[Input data]
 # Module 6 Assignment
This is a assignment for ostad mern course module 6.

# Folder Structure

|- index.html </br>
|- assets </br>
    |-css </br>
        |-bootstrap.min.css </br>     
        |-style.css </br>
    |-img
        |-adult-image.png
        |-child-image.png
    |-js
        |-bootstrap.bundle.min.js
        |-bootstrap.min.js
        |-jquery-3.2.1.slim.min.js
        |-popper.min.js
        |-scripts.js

[What you should do] All the data must be duplicated exactly, with nothing added or removed.

[Solution]
 # Module 6 Assignment
This is a assignment for ostad mern course module 6.

# Folder Structure

|- index.html </br>
|- assets </br>
    |-css </br>
        |-bootstrap.min.css </br>     
        |-style.css </br>
    |-img
        |-adult-image.png
        |-child-image.png
    |-js
        |-bootstrap.bundle.min.js
        |-bootstrap.min.js
        |-jquery-3.2.1.slim.min.js
        |-popper.min.js
        |-scripts.js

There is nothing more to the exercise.